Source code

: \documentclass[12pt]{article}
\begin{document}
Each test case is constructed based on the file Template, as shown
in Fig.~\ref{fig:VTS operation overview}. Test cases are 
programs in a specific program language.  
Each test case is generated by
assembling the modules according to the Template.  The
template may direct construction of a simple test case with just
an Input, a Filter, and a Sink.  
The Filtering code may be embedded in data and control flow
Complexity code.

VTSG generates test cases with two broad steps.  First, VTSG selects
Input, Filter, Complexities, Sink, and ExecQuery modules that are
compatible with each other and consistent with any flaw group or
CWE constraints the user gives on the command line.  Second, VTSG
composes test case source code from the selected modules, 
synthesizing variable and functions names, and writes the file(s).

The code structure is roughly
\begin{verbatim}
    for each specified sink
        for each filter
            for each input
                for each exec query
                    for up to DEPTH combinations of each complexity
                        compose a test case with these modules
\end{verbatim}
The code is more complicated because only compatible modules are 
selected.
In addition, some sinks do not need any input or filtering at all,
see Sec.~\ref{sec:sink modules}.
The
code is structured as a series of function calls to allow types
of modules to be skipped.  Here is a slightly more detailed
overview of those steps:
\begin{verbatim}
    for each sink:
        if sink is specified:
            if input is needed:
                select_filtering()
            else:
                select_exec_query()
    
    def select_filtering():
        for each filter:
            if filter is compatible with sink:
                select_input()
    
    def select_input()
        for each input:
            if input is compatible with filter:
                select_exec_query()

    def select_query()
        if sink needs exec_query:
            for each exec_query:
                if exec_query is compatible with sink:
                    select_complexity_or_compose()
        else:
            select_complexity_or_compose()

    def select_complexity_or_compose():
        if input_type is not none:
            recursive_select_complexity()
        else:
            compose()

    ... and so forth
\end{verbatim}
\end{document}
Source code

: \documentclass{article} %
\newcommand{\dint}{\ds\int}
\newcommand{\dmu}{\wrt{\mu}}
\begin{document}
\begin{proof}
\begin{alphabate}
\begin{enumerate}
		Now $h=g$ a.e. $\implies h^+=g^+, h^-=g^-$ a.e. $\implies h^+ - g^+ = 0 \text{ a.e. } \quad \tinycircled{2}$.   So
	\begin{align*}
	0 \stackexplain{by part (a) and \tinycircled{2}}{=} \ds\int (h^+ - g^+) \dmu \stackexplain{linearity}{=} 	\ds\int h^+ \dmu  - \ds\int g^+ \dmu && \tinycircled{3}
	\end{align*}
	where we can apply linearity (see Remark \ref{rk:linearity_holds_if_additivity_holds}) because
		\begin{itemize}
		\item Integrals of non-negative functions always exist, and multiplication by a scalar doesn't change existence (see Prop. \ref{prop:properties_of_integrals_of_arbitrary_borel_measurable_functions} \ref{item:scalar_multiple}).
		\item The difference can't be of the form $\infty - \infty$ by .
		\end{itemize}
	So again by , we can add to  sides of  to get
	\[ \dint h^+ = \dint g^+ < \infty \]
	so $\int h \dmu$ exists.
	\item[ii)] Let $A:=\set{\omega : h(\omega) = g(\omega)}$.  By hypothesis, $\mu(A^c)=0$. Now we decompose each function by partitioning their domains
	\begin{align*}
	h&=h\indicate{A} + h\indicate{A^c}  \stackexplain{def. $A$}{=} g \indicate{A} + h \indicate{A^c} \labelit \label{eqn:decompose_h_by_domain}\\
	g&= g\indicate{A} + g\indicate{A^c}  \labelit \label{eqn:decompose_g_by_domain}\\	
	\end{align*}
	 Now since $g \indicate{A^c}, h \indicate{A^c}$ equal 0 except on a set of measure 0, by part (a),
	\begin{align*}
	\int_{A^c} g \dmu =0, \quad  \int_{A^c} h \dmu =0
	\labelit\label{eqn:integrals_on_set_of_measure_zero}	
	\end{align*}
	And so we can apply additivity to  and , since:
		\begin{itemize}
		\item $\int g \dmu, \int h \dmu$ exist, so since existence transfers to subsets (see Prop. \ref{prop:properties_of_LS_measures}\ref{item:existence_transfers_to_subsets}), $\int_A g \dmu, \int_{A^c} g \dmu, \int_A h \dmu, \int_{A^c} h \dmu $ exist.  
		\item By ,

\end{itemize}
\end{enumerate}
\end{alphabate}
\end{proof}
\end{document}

§

### Instructions to follow
Using the material above, return each line in which the word "cases" occurs.

### Your response
in Fig.~\ref{fig:VTS operation overview}. Test cases are 
VTSG generates test cases with two broad steps.  First, VTSG selects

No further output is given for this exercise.